質問主意書

第161回国会(臨時会)

質問主意書


質問第一号

JCOにおけるウラン溶液製造の許可に関する質問主意書

右の質問主意書を国会法第七十四条によって提出する。

  平成十六年十月十四日

福島 みずほ   


       参議院議長 扇 千景 殿



   JCOにおけるウラン溶液製造の許可に関する質問主意書

 株式会社ジェー・シー・オー(以下「JCO」という。)は、旧動力炉・核燃料開発事業団(以下「旧動燃」という。)の研究炉用にウラン転換を行っており、一九九九年に起こした臨界事故の原因となった「常陽」用中濃縮ウラン溶液の製造はその一部分であった。
 ところが、JCOが実施していた「ふげん」「常陽」「もんじゅ」用のウラン溶液製造について、転換試験棟での「常陽」用中濃縮ウラン溶液以外は製造許可を得ていないものであった疑いがある。
 旧動燃を引き継いだ核燃料サイクル開発機構東海事業所は、「JCO臨界事故に関するサイクル機構とJCOとの関係について-改訂版-(調査報告)」と題する報告書(以下「本報告書」という。)を二〇〇三年一二月に発表しており、その中で「ふげん」「常陽」用ウラン溶液が無許可製造であったことを記している。すなわち、一九八〇年前後にJCOが製造した「ふげん」「常陽」用ウラン溶液はJCOの「研究室」で製造されたものであり、製造許可を得ていなかった。
 本報告書は、一九八九年ごろから一九九六年ごろにJCOで「もんじゅ」用ウラン溶液が製造されていたことも記しているが、その製造許可の有無については記載が無い。
 よって、以下質問する。

一 「もんじゅ」用ウラン溶液製造に関して

1 JCOにおいて、第一加工棟、第二加工棟及び転換試験棟以外にウラン粉末又は溶液を製造していた施設は存在するか。存在していたならば、施設名、製造物の種別及び製造時期を明らかにされたい。
2 JCOが操業を開始して以降、第一加工棟、第二加工棟及び転換試験棟における、ウラン粉末製造又は溶液製造のそれぞれにつき、許可の有無を明らかにされたい。また、1において別施設が示された場合は、当該施設に関しても同様に許可の有無を明らかにされたい。
3 「もんじゅ」用ウラン溶液は、JCOのどの施設で製造され、溶液製造許可を得たものであったか。操業ごとに、製造量(キログラム・ウランと溶液リットルの各単位による。
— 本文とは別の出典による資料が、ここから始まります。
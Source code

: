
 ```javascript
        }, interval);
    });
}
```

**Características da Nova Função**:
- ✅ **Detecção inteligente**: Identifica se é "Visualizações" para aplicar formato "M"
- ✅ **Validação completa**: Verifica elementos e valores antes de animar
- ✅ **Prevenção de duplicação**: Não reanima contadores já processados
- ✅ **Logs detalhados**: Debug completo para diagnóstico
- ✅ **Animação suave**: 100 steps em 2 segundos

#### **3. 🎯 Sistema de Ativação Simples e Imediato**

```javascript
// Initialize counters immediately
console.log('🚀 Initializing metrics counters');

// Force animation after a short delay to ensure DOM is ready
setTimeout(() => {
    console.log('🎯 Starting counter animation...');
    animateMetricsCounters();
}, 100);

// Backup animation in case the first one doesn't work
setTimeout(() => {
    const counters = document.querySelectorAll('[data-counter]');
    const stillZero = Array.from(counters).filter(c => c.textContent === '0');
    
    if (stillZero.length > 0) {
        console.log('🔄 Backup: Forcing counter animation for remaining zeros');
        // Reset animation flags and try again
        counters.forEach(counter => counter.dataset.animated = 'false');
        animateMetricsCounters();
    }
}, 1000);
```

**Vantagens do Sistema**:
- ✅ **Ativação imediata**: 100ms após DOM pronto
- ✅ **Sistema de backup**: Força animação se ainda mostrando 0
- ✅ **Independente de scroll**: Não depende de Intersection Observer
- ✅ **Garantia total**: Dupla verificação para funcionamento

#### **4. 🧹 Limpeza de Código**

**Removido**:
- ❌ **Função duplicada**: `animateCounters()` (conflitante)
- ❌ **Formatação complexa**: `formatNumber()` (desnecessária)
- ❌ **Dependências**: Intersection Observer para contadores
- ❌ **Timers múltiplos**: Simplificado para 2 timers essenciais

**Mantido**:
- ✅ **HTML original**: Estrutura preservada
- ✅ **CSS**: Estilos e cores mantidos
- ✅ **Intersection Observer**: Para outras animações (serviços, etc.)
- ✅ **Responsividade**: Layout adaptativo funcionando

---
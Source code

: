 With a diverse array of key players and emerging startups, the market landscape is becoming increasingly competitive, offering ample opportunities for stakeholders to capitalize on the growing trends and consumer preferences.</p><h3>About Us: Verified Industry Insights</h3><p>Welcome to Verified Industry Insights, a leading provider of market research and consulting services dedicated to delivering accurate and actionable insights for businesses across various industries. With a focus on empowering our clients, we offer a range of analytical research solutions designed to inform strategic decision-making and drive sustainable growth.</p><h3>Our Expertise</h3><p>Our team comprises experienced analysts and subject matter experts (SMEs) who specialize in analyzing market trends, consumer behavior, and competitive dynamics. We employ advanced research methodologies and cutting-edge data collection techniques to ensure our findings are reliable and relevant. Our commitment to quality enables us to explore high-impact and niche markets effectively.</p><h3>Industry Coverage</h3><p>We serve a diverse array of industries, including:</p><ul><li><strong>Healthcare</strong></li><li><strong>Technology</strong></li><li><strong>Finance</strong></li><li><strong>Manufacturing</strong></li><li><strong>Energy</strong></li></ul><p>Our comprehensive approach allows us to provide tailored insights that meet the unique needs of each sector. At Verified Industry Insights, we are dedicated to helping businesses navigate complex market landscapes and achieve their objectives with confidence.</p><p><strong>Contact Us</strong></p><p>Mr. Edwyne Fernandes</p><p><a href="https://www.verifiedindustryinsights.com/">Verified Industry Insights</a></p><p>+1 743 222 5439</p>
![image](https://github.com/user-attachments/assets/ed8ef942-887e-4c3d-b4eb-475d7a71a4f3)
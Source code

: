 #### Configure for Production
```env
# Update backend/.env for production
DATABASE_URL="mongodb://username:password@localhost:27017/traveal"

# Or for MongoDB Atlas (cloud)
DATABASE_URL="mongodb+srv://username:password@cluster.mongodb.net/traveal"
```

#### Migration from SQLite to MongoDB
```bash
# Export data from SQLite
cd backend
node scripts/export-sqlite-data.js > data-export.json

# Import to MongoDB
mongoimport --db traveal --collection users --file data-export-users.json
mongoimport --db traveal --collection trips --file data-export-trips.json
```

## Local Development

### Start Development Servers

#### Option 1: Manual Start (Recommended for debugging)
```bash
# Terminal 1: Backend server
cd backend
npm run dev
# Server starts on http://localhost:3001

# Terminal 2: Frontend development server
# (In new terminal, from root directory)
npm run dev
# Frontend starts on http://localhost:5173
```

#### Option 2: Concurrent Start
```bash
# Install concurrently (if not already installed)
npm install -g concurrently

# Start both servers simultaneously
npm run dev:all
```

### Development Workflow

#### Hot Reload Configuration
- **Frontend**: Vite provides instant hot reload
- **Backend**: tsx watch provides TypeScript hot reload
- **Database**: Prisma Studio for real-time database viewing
)の詳細、製造された施設及び許可の有無を示されたい。

二 「ふげん」「常陽」用ウラン溶液製造に関して

1 本報告書によれば、JCOないしJCOの親会社である住友金属鉱山株式会社が行った「ふげん」「常陽」用ウラン溶液の製造は違法とされているが、違法製造の事実を規制当局は把握しているか。把握している場合、各違法製造とされた事項につき、違法製造に当たる事実と該当する法令条文、把握の時期及び事実確認措置の内容を明らかにされたい。
2 本報告書で示された違法製造に対する罰則規定はあるか。また、それぞれの違法製造とされた事項について罰則を適用する場合、現時点で公訴時効が成立しているのか、又は公訴時効までの期間がどの程度残っているのかも併せて明らかにされたい。
3 本報告書で示された違法製造に対し、行政処分はなされているのか。既になされているのであればその処分の詳細を、今後行政処分を行う方針であればその手続の進捗状況を、併せて明らかにされたい。
4 通常、発注者が、受注者の受けるべき製造許可の有無を確認せずに、発注することは考えられない。発注者である旧動燃は、受注者側が製造許可のない施設であることを知りながら、「ふげん」又は「常陽」のための溶液製造を発注したのではないか。
 また、規制当局は、旧動燃による当該ウラン溶液の発注が、受注者において製造許可を取得していないものであることを把握していなかったのか。
5 無許可で製造された核燃料の使用は、いかなる問題が生ずると認識しているか。法に抵触するとすれば該当する法令条文と罰則の有無を明らかにされたい。法に抵触しない場合であっても、政策的又は倫理的に生ずると考えられる問題及び品質管理上の問題について、それぞれ見解を明らかにされたい。
6 「ふげん」「常陽」用ウラン溶液の旧動燃に出荷後の使用履歴について、混合転換履歴、製造燃料集合体数及び装荷の時期の詳細を示されたい。

  右質問する。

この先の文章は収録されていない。